Après une nouvelle série de défaites le mardi 10 mars, son sort semblait scellé et une partie de l’appareil démocrate l’avait immédiatement appelé à se retirer. Ces primaires apparaissent comme décisives dans le choix de Bernie Sanders de se retirer même s’il appelle aujourd’hui à envoyer, à l’occasion des primaires qui continueront à se tenir dans certains États, « le maximum de délégués » au congrès d’investiture pour peser sur le programme démocrate. « Nous avons gagné la bataille idéologique », a ajouté Sanders, qui a de fait imposé ses thèmes de prédilection, à commencer par la sécurité sociale universelle, dans le débat démocrate.
Nous republions notre article du 11 mars qui analyse les raisons des défaites de Bernie Sanders dans un certain nombre d’États importants et pourquoi Joe Biden, malgré un lourd passé politique, est apparu à bon nombre d’électeurs démocrates comme un choix plus sûr face à Donald Trump.
Et regardez également notre documentaire sur la campagne 2016 de Bernie Sanders face à Hillary Clinton [2].
Mathieu Magnaudeix
Face à Bernie Sanders, un mur électoral
11 MARS 2020
Après une nouvelle série de défaites ce mardi 10 mars, Bernie Sanders voit ses chances d’être désigné candidat démocrate se réduire fortement. Joe Biden, perçu comme un choix plus sûr, est bien parti pour décrocher la nomination face à Trump.
En 2016, la victoire de Bernie Sanders dans le Michigan face à Hillary Clinton fut un grand moment de sa campagne. Elle racontait, des mois avant l’élection, la désaffection de l’électorat working class pour la candidate. Quelques mois plus tard, lors de l’élection générale de novembre, l’ancienne secrétaire d’État fut battue en novembre à 10 000 voix près par Donald Trump, premier républicain à l’emporter depuis 1988 dans cet Etat ouvrier.
Ce mardi 10 mars, le sénateur du Vermont a cette fois perdu le Michigan, le trophée de la soirée, face à Joe Biden. Une semaine après un « Super Tuesday » décevant [3], il a également été battu dans le Mississippi, le Missouri et l’Idaho.
La primaire n’est pas terminée. Un nombre encore réduit de délégués a été attribué. Le premier duel télévisé face à Joe Biden est annoncé ce dimanche. D’autres scrutins importants auront lieu dans les semaines à venir (Arizona, Ohio, Floride, Illinois, la semaine prochaine, Géorgie le 24 mars), début et fin avril.
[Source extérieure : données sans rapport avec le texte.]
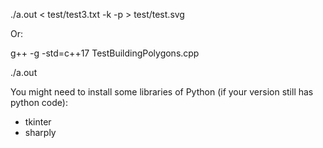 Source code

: ./a.out < test/test3.txt -k -p > test/test.svg

Or:

g++ -g -std=c++17 TestBuildingPolygons.cpp

./a.out

You might need to install some libraries of Python (if your version still has python code):
+ tkinter
+ sharply
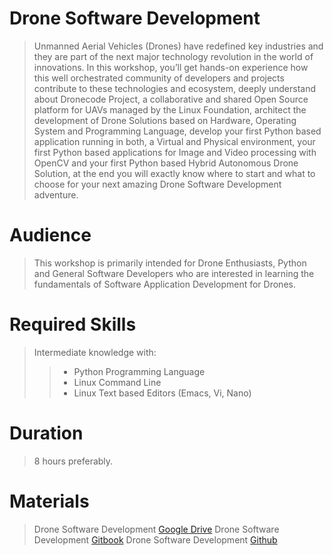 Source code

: # Drone Software Development

> Unmanned Aerial Vehicles (Drones) have redefined key industries and they are part of the next major technology revolution in the world of innovations. In this workshop, you’ll get hands-on experience how this well orchestrated community of developers and projects contribute to these technologies and ecosystem, deeply understand about Dronecode Project, a collaborative and shared Open Source platform for UAVs managed by the Linux Foundation, architect the development of Drone Solutions based on Hardware, Operating System and Programming Language, develop your first Python based application running in both, a Virtual and Physical environment, your first Python based applications for Image and Video processing with OpenCV and your first Python based Hybrid Autonomous Drone Solution, at the end you will exactly know where to start and what to choose for your next amazing Drone Software Development adventure.

# Audience

> This workshop is primarily intended for Drone Enthusiasts, Python and General Software Developers who are interested in learning the fundamentals of Software Application Development for Drones.

# Required Skills

> Intermediate knowledge with:
> > - Python Programming Language
> > - Linux Command Line
> > - Linux Text based Editors (Emacs, Vi, Nano)

# Duration

> 8 hours preferably.

# Materials

> Drone Software Development [Google Drive](https://drive.google.com/drive/u/0/folders/0B6h7kxp-oIy8X1pSOFd0UHBZRzA)
> Drone Software Development [Gitbook](https://theiotlearninginitiative.gitbooks.io/bitol/content/)
> Drone Software Development [Github](https://github.com/TheIoTLearningInitiative/Bitol)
Bernie Sanders a pourtant beaucoup de soucis à se faire. Bien qu’il ait passé la semaine a dénoncer le bilan politique de Joe Biden – son vote pour les « désastreux » traités commerciaux, la guerre en Irak, son opposition à la sécurité sociale universelle publique –, Sanders ne parvient pas à enrayer la dynamique de Biden, aussi spectaculaire que récente.
Pour la majorité des électeurs démocrates, l’ancien vice-président Joe Biden, désormais massivement soutenu par les cadres du parti, est à cette heure le candidat qu’ils veulent voir affronter Donald Trump.
Mediapart dresse la liste des obstacles électoraux qui se présentent face au sénateur du Vermont, que certains démocrates appellent déjà à quitter la course.
Biden, considéré comme la meilleure chance face à Trump
Il y a deux semaines, Joe Biden n’avait gagné aucun État depuis le début des primaires. Bernie Sanders venait de remporter le Nevada, une victoire considérée comme un tremplin vers la nomination. Concurrencé par d’autres centristes, l’ancien « VP » de Barack Obama semblait au bord de l’abandon : sa campagne était erratique, il manquait d’argent, affichait des résultats désolants, n’arrivait pas à se maîtriser face à des contradicteurs.
À part ce dernier point (démonstration encore ce mardi : il a insulté un ouvrier qui lui parlait des armes à feu [4]), tout a changé.
Le 29 février, sa large victoire en Caroline du Sud, un État où les démocrates sont majoritairement noirs, a servi de déclencheur.
Plusieurs de ses rivaux centristes, tous dépourvus de soutien chez les Noirs et les latinos, ont pris position pour lui (Pete Buttigieg, Amy Klobuchar, Beto O’Rourke). Deux jours plus tard, porté par ces électeurs qui se décident au dernier moment [5], Biden remportait dix des quatorze États en jeu lors du Super Tuesday, dont plusieurs États du Sud où l’électorat noir est important. Le lendemain, le milliardaire Michael Bloomberg lui apportait son soutien, comme l’ont fait depuis les anciens candidats Cory Booker et Kamala Harris.
En quelques jours, la majorité des électeurs démocrates se sont apparemment convaincus que Joe Biden était le plus susceptible de gagner face au 45e président, le plus en mesure de provoquer une vague « bleue » : victoire aux élections locales, contrôle de la Chambre des représentants, et pourquoi pas du Sénat aujourd’hui tenu par les républicains.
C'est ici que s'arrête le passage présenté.